Mais ce développement de l’intrigue n’est pas l’essentiel. Ce qui intéresse Sôseki, c’est de faire passer ses propres idées sur l’avenir du Japon en utilisant les divers personnages comme de simples faire-valoir. Miracle, dans ces conditions, que les discours successifs des uns et des autres et la présence non dissimulée d’un narrateur sentencieux échappent à l’artifice de leur présentation. Ce miracle se produit en effet, d’abord dans quelques séquences d’une drôlerie tout à fait savoureuse : le mariage chic et ridicule de l’étudiant riche et la gêne concomitante de son ami démuni, qui perçoit bien, dans sa détresse de déclassé, la stupidité bourgeoise de la cérémonie ; les rapports cocasses entre le professeur, qui se moque des contingences de la vie quotidienne, et sa malheureuse épouse, qui l’admire mais doit aussi faire bouillir la marmite (la misogynie hargneuse du narrateur éclate dans ces passages).
Pourtant, la force de la satire repose avant tout sur le discours. Les conversations ineptes des deux étudiants, qui n’ont aucun goût commun et pataugent chacun de son côté dans leurs obsessions (mondaines pour l’un, terre à terre et vitales pour l’autre), matérialisent l’opposition d’époque entre un Japon intellectuel et un Japon mercantile. Quant à la conférence finale du professeur, victime d’un préjugé défavorable, qui finit par retourner l’assistance en lui assénant une charge féroce contre la démence capitaliste qui s’est emparée d’un pays méprisant désormais sa propre culture, charge doublée d’un plaidoyer pro domo vibrant en faveur des études désintéressées, il s’agit d’un morceau de bravoure, qui pourrait être grotesque mais qui est sauvé par la ferveur et la véhémence d’une rhétorique inspirée.
La lucidité amère de Sôseki a gardé même aujourd’hui une vertu exemplaire.
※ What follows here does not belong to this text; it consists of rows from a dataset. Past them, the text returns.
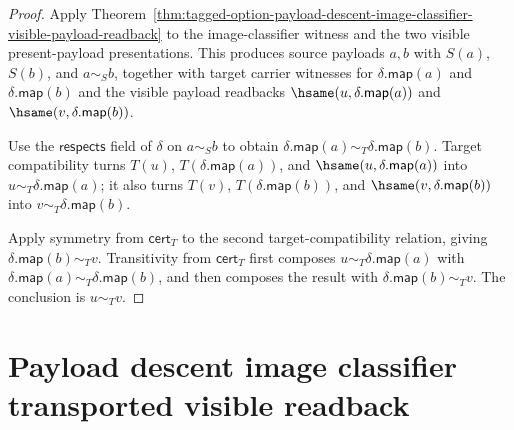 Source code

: \begin{proof}
Apply Theorem~\ref{thm:tagged-option-payload-descent-image-classifier-visible-payload-readback}
to the image-classifier witness and the two visible present-payload
presentations. This produces source payloads $a,b$ with $S(a)$, $S(b)$, and
$a\sim_S b$, together with target carrier witnesses for
$\delta.\mathsf{map}(a)$ and $\delta.\mathsf{map}(b)$ and the visible payload
readbacks $\hsame(u,\delta.\mathsf{map}(a))$ and
$\hsame(v,\delta.\mathsf{map}(b))$.

Use the $\mathsf{respects}$ field of $\delta$ on $a\sim_S b$ to obtain
$\delta.\mathsf{map}(a)\sim_T\delta.\mathsf{map}(b)$. Target compatibility turns
$T(u)$, $T(\delta.\mathsf{map}(a))$, and
$\hsame(u,\delta.\mathsf{map}(a))$ into
$u\sim_T\delta.\mathsf{map}(a)$; it also turns $T(v)$,
$T(\delta.\mathsf{map}(b))$, and $\hsame(v,\delta.\mathsf{map}(b))$ into
$v\sim_T\delta.\mathsf{map}(b)$.

Apply symmetry from $\mathsf{cert}_T$ to the second target-compatibility
relation, giving $\delta.\mathsf{map}(b)\sim_T v$. Transitivity from
$\mathsf{cert}_T$ first composes
$u\sim_T\delta.\mathsf{map}(a)$ with
$\delta.\mathsf{map}(a)\sim_T\delta.\mathsf{map}(b)$, and then composes the
result with $\delta.\mathsf{map}(b)\sim_T v$. The conclusion is $u\sim_T v$.
\end{proof}

\section{Payload descent image classifier transported visible readback}
\label{sec:option-image-classifier-transported-visible-readback}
Connaisseur et admirateur éclairé de la littérature occidentale (dont il a pu observer, à Londres, qu’elle côtoyait sans trop d’états d’âme les plus criantes inégalités sociales), mais en même temps spécialiste de ce que la poésie japonaise possède de plus spécifique, le haïku, il était mieux armé qu’aucun des écrivains de son temps pour comprendre ce que l’ouverture sans frein aux cultures étrangères pouvait avoir à la fois d’exaltant et de corrosif en matière de civilisation autochtone. Lui-même inadapté à la vie courante, affecté d’une forme de manie de la persécution, il saisit avant tout le monde vers quels abîmes l’appât du gain et la volonté de puissance paranoïaque de ses contemporains allaient entraîner le Japon nouveau, à qui il ne faudrait que vingt ans après la mort de l’écrivain réfractaire pour se jeter sur la Chine et basculer dans le totalitarisme guerrier le plus « moderne » et le plus mortifère.